[Source texts of formatted documents]
-*-*-

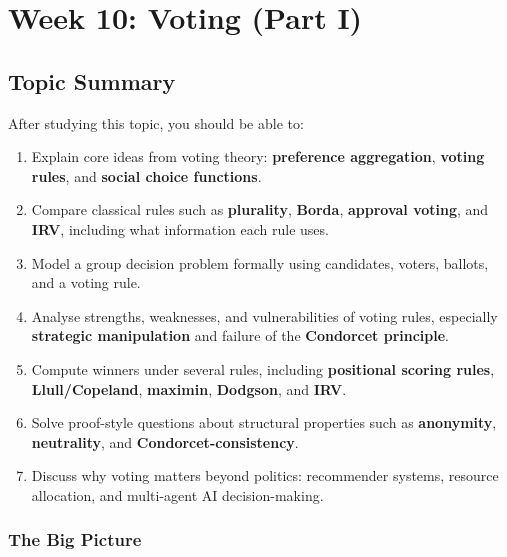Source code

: \section{Week 10: Voting (Part I)}

\subsection{Topic Summary}

\begin{keybox}
After studying this topic, you should be able to:
\begin{enumerate}
  \item Explain core ideas from voting theory: \textbf{preference aggregation}, \textbf{voting rules}, and \textbf{social choice functions}.
  \item Compare classical rules such as \textbf{plurality}, \textbf{Borda}, \textbf{approval voting}, and \textbf{IRV}, including what information each rule uses.
  \item Model a group decision problem formally using candidates, voters, ballots, and a voting rule.
  \item Analyse strengths, weaknesses, and vulnerabilities of voting rules, especially \textbf{strategic manipulation} and failure of the \textbf{Condorcet principle}.
  \item Compute winners under several rules, including \textbf{positional scoring rules}, \textbf{Llull/Copeland}, \textbf{maximin}, \textbf{Dodgson}, and \textbf{IRV}.
  \item Solve proof-style questions about structural properties such as \textbf{anonymity}, \textbf{neutrality}, and \textbf{Condorcet-consistency}.
  \item Discuss why voting matters beyond politics: recommender systems, resource allocation, and multi-agent AI decision-making.
\end{enumerate}
\end{keybox}

\separator

\subsubsection*{The Big Picture}

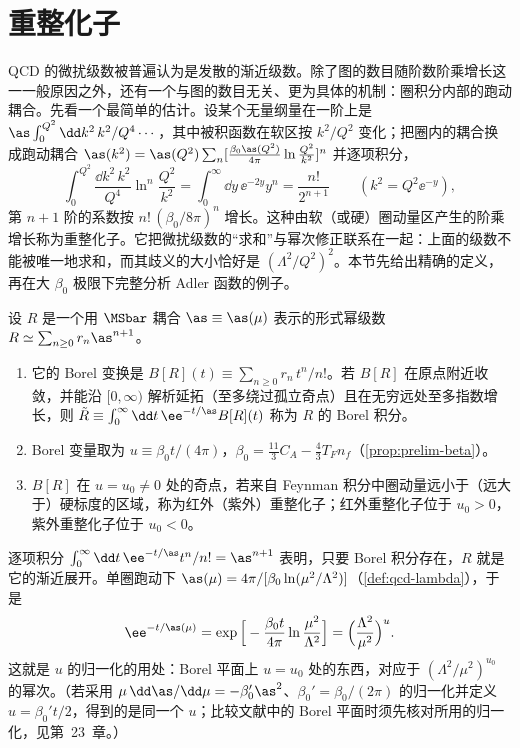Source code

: \section{重整化子}\label{sec:power-renormalons}

QCD 的微扰级数被普遍认为是发散的渐近级数。除了图的数目随阶数阶乘增长这一一般原因之外，还有一个与图的数目无关、更为具体的机制：圈积分内部的跑动耦合。先看一个最简单的估计。设某个无量纲量在一阶上是 $\as\int_0^{Q^2}\dd k^2\,k^2/Q^4\cdots$，其中被积函数在软区按 $k^2/Q^2$ 变化；把圈内的耦合换成跑动耦合 $\as(k^2)=\as(Q^2)\sum_n[\frac{\beta_0\as(Q^2)}{4\pi}\ln\frac{Q^2}{k^2}]^n$ 并逐项积分，
\begin{equation*}
\int_0^{Q^2}\!\frac{\dd k^2\,k^2}{Q^4}\ln^n\frac{Q^2}{k^2}=\int_0^\infty\!\dd y\,\ee^{-2y}y^n=\frac{n!}{2^{n+1}}\qquad(k^2=Q^2\ee^{-y}),
\end{equation*}
第 $n+1$ 阶的系数按 $n!\,(\beta_0/8\pi)^n$ 增长。这种由软（或硬）圈动量区产生的阶乘增长称为重整化子\cite{tHooft1979}。它把微扰级数的“求和”与幂次修正联系在一起：上面的级数不能被唯一地求和，而其歧义的大小恰好是 $(\Lambda^2/Q^2)^2$。本节先给出精确的定义，再在大 $\beta_0$ 极限下完整分析 Adler 函数的例子。

\begin{definition}\label{def:power-borel}
设 $R$ 是一个用 $\MSbar$ 耦合 $\as\equiv\as(\mu)$ 表示的形式幂级数 $R\simeq\sum_{n\ge0}r_n\as^{n+1}$。
\begin{enumerate}[label=(\roman*),leftmargin=2em,itemsep=0pt,topsep=2pt]
\item 它的 Borel 变换是 $B[R](t)\equiv\sum_{n\ge0}r_n\,t^n/n!$。若 $B[R]$ 在原点附近收敛，并能沿 $[0,\infty)$ 解析延拓（至多绕过孤立奇点）且在无穷远处至多指数增长，则 $\tilde R\equiv\int_0^\infty\dd t\,\ee^{-t/\as}B[R](t)$ 称为 $R$ 的 Borel 积分。
\item Borel 变量取为 $u\equiv\beta_0t/(4\pi)$，$\beta_0=\frac{11}3C_A-\frac43T_Fn_f$（\cref{prop:prelim-beta}）。
\item $B[R]$ 在 $u=u_0\ne0$ 处的奇点，若来自 Feynman 积分中圈动量远小于（远大于）硬标度的区域，称为红外（紫外）重整化子；红外重整化子位于 $u_0>0$，紫外重整化子位于 $u_0<0$。
\end{enumerate}
\end{definition}

逐项积分 $\int_0^\infty\dd t\,\ee^{-t/\as}t^n/n!=\as^{n+1}$ 表明，只要 Borel 积分存在，$R$ 就是它的渐近展开。单圈跑动下 $\as(\mu)=4\pi/[\beta_0\ln(\mu^2/\Lambda^2)]$（\cref{def:qcd-lambda}），于是
\begin{equation}\label{eq:power-borel-lambda}
\ee^{-t/\as(\mu)}=\exp\Big[-\frac{\beta_0t}{4\pi}\ln\frac{\mu^2}{\Lambda^2}\Big]=\Big(\frac{\Lambda^2}{\mu^2}\Big)^{u}.
\end{equation}
这就是 $u$ 的归一化的用处：Borel 平面上 $u=u_0$ 处的东西，对应于 $(\Lambda^2/\mu^2)^{u_0}$ 的幂次。（若采用 $\mu\,\dd\as/\dd\mu=-\beta_0'\as^2$、$\beta_0'=\beta_0/(2\pi)$ 的归一化并定义 $u=\beta_0't/2$，得到的是同一个 $u$；比较文献中的 Borel 平面时须先核对所用的归一化，见第~23~章。）

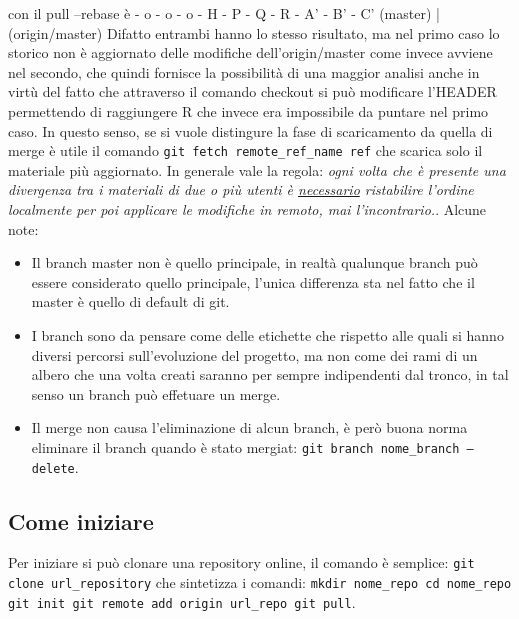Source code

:con il pull --rebase è
- o - o - o - H - P - Q - R - A' - B' - C' (master)
                          |
                          (origin/master)
Difatto entrambi hanno lo stesso risultato, ma nel primo caso lo storico non è aggiornato delle modifiche dell'origin/master  come invece avviene nel secondo, che quindi fornisce la possibilità di una maggior analisi anche in virtù del fatto che attraverso il comando checkout si può modificare l'HEADER permettendo di raggiungere R che invece era impossibile da puntare nel primo caso.
In questo senso, se si vuole distingure la fase di scaricamento da quella di merge è utile il comando \texttt{git fetch remote\_ref\_name ref} che scarica solo il materiale più aggiornato. 
In generale vale la regola: \emph{ogni volta che è presente una divergenza tra i materiali di due o più utenti è \underline{necessario} ristabilire l'ordine localmente per poi applicare le modifiche in remoto, mai l'incontrario.}. 
Alcune note: 
\begin{itemize}
    \item Il branch master non è quello principale, in realtà qualunque branch può essere considerato quello principale, l'unica differenza sta nel fatto che il master è quello di default di git.
    \item I branch sono da pensare come delle etichette che rispetto alle quali si hanno diversi percorsi sull'evoluzione del progetto, ma non come dei rami di un albero che una volta creati saranno per sempre indipendenti dal tronco, in tal senso un branch può effetuare un merge. 
    \item Il merge non causa l'eliminazione di alcun branch, è però buona norma eliminare il branch quando è stato mergiat: \texttt{git branch nome\_branch --delete}.
\end{itemize}

\subsection{Come iniziare}
Per iniziare si può clonare una repository online, il comando è semplice:
\texttt{git clone url\_repository} che sintetizza i comandi:
\texttt{mkdir nome\_repo cd nome\_repo git init git remote add origin url\_repo git pull}.
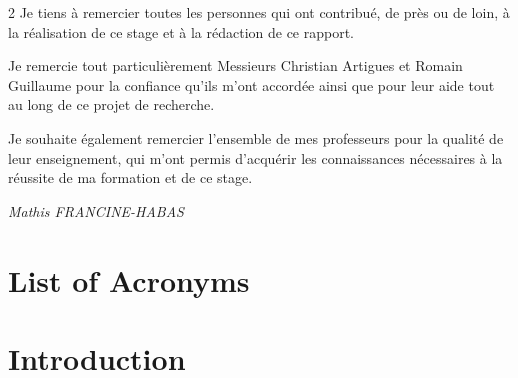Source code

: \documentclass[12pt, a4paper, twoside]{report}
\begin{document}
\begin{spacing}{2}
Je tiens à remercier toutes les personnes qui ont contribué, de près ou de loin, à la réalisation de ce stage et à la rédaction de ce rapport.

Je remercie tout particulièrement Messieurs Christian Artigues et Romain Guillaume pour la confiance qu'ils m'ont accordée ainsi que pour leur aide tout au long de ce projet de recherche.

Je souhaite également remercier l'ensemble de mes professeurs pour la qualité de leur enseignement, 
qui m'ont permis d'acquérir les connaissances nécessaires à la réussite de ma formation et de ce stage.
\end{spacing}

\vspace{1.5cm}
\begin{flushright}
    \textit{Mathis FRANCINE-HABAS}
\end{flushright}

\vspace*{\fill}

\clearpage
\restoregeometry


\clearpage
\tableofcontents
\thispagestyle{empty}

\clearpage
\listoffigures

\clearpage
\listoftables

\clearpage
\section*{List of Acronyms}


\clearpage
{}

\section*{Introduction}
\end{document}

-*-*-

● **Task statement**
Copy every line from the entries that contains the word "cref".

● **Response area**
\item Borel 变量取为 $u\equiv\beta_0t/(4\pi)$，$\beta_0=\frac{11}3C_A-\frac43T_Fn_f$（\cref{prop:prelim-beta}）。
逐项积分 $\int_0^\infty\dd t\,\ee^{-t/\as}t^n/n!=\as^{n+1}$ 表明，只要 Borel 积分存在，$R$ 就是它的渐近展开。单圈跑动下 $\as(\mu)=4\pi/[\beta_0\ln(\mu^2/\Lambda^2)]$（\cref{def:qcd-lambda}），于是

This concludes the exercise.